EXERCISE BRIEF:
Return the records verbatim.

(Records drawn from a dataset)
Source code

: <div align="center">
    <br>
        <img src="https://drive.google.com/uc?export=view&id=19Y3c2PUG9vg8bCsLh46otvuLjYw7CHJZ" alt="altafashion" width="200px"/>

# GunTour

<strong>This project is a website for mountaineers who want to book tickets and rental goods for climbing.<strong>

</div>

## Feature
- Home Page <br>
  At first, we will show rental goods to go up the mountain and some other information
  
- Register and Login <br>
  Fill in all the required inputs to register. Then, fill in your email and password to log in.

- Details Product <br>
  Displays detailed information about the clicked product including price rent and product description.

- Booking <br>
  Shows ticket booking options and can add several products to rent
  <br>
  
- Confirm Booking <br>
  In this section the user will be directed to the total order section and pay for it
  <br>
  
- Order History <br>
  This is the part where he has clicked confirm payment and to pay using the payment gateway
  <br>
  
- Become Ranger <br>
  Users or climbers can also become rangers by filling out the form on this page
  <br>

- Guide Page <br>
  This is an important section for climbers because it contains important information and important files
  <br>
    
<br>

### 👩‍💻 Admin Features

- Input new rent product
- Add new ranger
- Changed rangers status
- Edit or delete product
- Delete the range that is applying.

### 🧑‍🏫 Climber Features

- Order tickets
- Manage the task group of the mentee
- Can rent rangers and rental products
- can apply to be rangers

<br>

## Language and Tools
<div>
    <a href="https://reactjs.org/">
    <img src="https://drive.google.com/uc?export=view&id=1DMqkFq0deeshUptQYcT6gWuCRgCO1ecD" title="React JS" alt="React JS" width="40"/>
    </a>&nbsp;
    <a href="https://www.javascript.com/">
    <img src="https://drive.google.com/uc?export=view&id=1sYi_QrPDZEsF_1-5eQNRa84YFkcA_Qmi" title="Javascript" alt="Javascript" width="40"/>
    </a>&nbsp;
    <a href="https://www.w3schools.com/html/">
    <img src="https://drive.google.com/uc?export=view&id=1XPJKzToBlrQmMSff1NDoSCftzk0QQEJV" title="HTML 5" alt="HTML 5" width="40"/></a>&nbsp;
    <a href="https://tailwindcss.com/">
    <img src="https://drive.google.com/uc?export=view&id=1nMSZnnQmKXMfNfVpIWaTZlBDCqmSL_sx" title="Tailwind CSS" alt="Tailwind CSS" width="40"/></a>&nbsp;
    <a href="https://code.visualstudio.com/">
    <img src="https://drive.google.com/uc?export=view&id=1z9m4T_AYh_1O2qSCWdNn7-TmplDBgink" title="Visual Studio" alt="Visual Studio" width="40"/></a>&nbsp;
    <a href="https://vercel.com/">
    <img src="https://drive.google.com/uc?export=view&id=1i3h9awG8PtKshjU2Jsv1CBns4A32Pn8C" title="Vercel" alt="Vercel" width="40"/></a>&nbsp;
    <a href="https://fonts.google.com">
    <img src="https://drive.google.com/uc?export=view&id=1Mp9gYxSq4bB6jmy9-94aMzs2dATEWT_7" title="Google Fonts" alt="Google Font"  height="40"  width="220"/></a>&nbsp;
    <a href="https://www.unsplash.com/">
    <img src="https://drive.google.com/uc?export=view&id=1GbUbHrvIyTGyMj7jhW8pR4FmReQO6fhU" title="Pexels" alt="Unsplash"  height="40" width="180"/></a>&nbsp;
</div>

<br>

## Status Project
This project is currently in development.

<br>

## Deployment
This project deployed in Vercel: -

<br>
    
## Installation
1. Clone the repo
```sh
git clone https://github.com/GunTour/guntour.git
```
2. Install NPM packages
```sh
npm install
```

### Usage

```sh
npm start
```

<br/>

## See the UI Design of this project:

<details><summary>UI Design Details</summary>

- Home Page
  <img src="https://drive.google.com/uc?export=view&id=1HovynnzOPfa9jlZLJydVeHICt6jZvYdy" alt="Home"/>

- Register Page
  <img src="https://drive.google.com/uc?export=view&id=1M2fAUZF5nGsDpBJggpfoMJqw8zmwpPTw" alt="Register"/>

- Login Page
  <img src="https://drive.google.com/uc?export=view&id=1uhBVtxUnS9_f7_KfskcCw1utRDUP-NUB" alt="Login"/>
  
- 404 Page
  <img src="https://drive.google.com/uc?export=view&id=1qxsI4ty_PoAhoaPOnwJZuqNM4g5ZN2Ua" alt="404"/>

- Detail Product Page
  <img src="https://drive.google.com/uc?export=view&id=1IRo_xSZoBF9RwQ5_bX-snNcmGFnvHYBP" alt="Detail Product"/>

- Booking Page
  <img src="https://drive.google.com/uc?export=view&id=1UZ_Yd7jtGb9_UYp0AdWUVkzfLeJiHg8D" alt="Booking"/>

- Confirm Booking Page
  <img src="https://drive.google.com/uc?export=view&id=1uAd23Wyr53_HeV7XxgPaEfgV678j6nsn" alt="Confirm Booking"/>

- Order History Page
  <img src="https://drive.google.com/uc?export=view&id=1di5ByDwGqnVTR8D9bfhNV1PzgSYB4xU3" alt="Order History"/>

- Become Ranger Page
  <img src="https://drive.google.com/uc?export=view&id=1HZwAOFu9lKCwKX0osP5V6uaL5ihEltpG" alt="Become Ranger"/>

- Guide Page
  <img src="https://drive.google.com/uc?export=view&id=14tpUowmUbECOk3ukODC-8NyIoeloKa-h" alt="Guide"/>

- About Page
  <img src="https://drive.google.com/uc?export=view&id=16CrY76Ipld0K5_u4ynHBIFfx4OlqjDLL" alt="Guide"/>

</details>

OUTPUT OF THE EXERCISE:
Source code

: <div align="center">
    <br>
        <img src="https://drive.google.com/uc?export=view&id=19Y3c2PUG9vg8bCsLh46otvuLjYw7CHJZ" alt="altafashion" width="200px"/>

# GunTour

<strong>This project is a website for mountaineers who want to book tickets and rental goods for climbing.<strong>

</div>

## Feature
- Home Page <br>
  At first, we will show rental goods to go up the mountain and some other information
  
- Register and Login <br>
  Fill in all the required inputs to register. Then, fill in your email and password to log in.

- Details Product <br>
  Displays detailed information about the clicked product including price rent and product description.

- Booking <br>
  Shows ticket booking options and can add several products to rent
  <br>
  
- Confirm Booking <br>
  In this section the user will be directed to the total order section and pay for it
  <br>
  
- Order History <br>
  This is the part where he has clicked confirm payment and to pay using the payment gateway
  <br>
  
- Become Ranger <br>
  Users or climbers can also become rangers by filling out the form on this page
  <br>

- Guide Page <br>
  This is an important section for climbers because it contains important information and important files
  <br>
    
<br>

### 👩‍💻 Admin Features

- Input new rent product
- Add new ranger
- Changed rangers status
- Edit or delete product
- Delete the range that is applying.

### 🧑‍🏫 Climber Features

- Order tickets
- Manage the task group of the mentee
- Can rent rangers and rental products
- can apply to be rangers

<br>

## Language and Tools
<div>
    <a href="https://reactjs.org/">
    <img src="https://drive.google.com/uc?export=view&id=1DMqkFq0deeshUptQYcT6gWuCRgCO1ecD" title="React JS" alt="React JS" width="40"/>
    </a>&nbsp;
    <a href="https://www.javascript.com/">
    <img src="https://drive.google.com/uc?export=view&id=1sYi_QrPDZEsF_1-5eQNRa84YFkcA_Qmi" title="Javascript" alt="Javascript" width="40"/>
    </a>&nbsp;
    <a href="https://www.w3schools.com/html/">
    <img src="https://drive.google.com/uc?export=view&id=1XPJKzToBlrQmMSff1NDoSCftzk0QQEJV" title="HTML 5" alt="HTML 5" width="40"/></a>&nbsp;
    <a href="https://tailwindcss.com/">
    <img src="https://drive.google.com/uc?export=view&id=1nMSZnnQmKXMfNfVpIWaTZlBDCqmSL_sx" title="Tailwind CSS" alt="Tailwind CSS" width="40"/></a>&nbsp;
    <a href="https://code.visualstudio.com/">
    <img src="https://drive.google.com/uc?export=view&id=1z9m4T_AYh_1O2qSCWdNn7-TmplDBgink" title="Visual Studio" alt="Visual Studio" width="40"/></a>&nbsp;
    <a href="https://vercel.com/">
    <img src="https://drive.google.com/uc?export=view&id=1i3h9awG8PtKshjU2Jsv1CBns4A32Pn8C" title="Vercel" alt="Vercel" width="40"/></a>&nbsp;
    <a href="https://fonts.google.com">
    <img src="https://drive.google.com/uc?export=view&id=1Mp9gYxSq4bB6jmy9-94aMzs2dATEWT_7" title="Google Fonts" alt="Google Font"  height="40"  width="220"/></a>&nbsp;
    <a href="https://www.unsplash.com/">
    <img src="https://drive.google.com/uc?export=view&id=1GbUbHrvIyTGyMj7jhW8pR4FmReQO6fhU" title="Pexels" alt="Unsplash"  height="40" width="180"/></a>&nbsp;
</div>

<br>

## Status Project
This project is currently in development.

<br>

## Deployment
This project deployed in Vercel: -

<br>
    
## Installation
1. Clone the repo
```sh
git clone https://github.com/GunTour/guntour.git
```
2. Install NPM packages
```sh
npm install
```

### Usage

```sh
npm start
```

<br/>

## See the UI Design of this project:

<details><summary>UI Design Details</summary>

- Home Page
  <img src="https://drive.google.com/uc?export=view&id=1HovynnzOPfa9jlZLJydVeHICt6jZvYdy" alt="Home"/>

- Register Page
  <img src="https://drive.google.com/uc?export=view&id=1M2fAUZF5nGsDpBJggpfoMJqw8zmwpPTw" alt="Register"/>

- Login Page
  <img src="https://drive.google.com/uc?export=view&id=1uhBVtxUnS9_f7_KfskcCw1utRDUP-NUB" alt="Login"/>
  
- 404 Page
  <img src="https://drive.google.com/uc?export=view&id=1qxsI4ty_PoAhoaPOnwJZuqNM4g5ZN2Ua" alt="404"/>

- Detail Product Page
  <img src="https://drive.google.com/uc?export=view&id=1IRo_xSZoBF9RwQ5_bX-snNcmGFnvHYBP" alt="Detail Product"/>

- Booking Page
  <img src="https://drive.google.com/uc?export=view&id=1UZ_Yd7jtGb9_UYp0AdWUVkzfLeJiHg8D" alt="Booking"/>

- Confirm Booking Page
  <img src="https://drive.google.com/uc?export=view&id=1uAd23Wyr53_HeV7XxgPaEfgV678j6nsn" alt="Confirm Booking"/>

- Order History Page
  <img src="https://drive.google.com/uc?export=view&id=1di5ByDwGqnVTR8D9bfhNV1PzgSYB4xU3" alt="Order History"/>

- Become Ranger Page
  <img src="https://drive.google.com/uc?export=view&id=1HZwAOFu9lKCwKX0osP5V6uaL5ihEltpG" alt="Become Ranger"/>

- Guide Page
  <img src="https://drive.google.com/uc?export=view&id=14tpUowmUbECOk3ukODC-8NyIoeloKa-h" alt="Guide"/>

- About Page
  <img src="https://drive.google.com/uc?export=view&id=16CrY76Ipld0K5_u4ynHBIFfx4OlqjDLL" alt="Guide"/>

</details>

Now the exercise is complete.